- _Task objective_:
Please tell how many of the lines below contain "phrase", using only a number.

- _Records for this task_:
=== Section Start ===

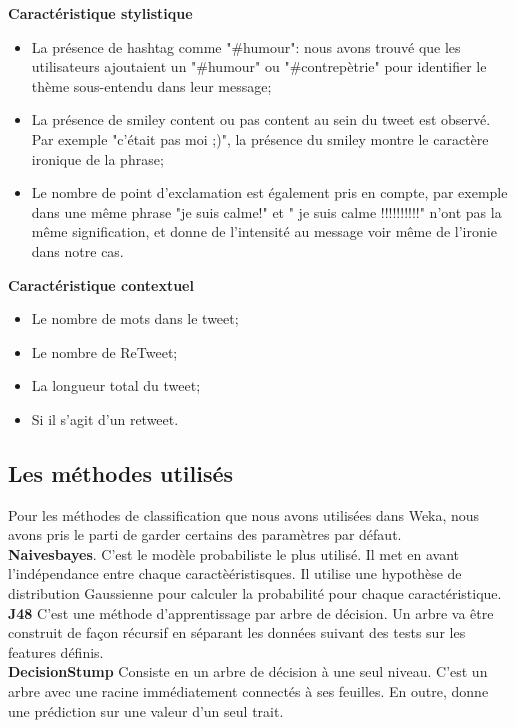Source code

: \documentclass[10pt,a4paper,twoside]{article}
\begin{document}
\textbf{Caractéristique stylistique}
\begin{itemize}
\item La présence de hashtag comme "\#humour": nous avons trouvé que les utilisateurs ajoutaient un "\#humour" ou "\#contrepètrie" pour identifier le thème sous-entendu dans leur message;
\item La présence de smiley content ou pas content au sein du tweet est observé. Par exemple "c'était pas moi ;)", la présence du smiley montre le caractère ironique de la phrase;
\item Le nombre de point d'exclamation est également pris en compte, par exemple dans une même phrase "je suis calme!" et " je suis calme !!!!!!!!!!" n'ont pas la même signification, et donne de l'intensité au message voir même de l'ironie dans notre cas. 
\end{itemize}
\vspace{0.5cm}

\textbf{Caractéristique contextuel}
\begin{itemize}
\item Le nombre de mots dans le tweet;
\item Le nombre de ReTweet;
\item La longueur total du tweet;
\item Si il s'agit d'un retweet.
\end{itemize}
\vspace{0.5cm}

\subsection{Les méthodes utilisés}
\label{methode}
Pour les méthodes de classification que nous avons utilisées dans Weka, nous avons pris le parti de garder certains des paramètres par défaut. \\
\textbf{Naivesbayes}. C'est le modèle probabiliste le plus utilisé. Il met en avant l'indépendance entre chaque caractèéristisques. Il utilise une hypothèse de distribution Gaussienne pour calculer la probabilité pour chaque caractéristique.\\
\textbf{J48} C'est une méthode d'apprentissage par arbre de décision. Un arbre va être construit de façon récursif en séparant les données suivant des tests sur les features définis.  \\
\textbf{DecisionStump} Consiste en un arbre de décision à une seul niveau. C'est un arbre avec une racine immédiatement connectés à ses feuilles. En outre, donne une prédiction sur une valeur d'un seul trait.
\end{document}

=== Section End ===

- _Solution to this problem_:
2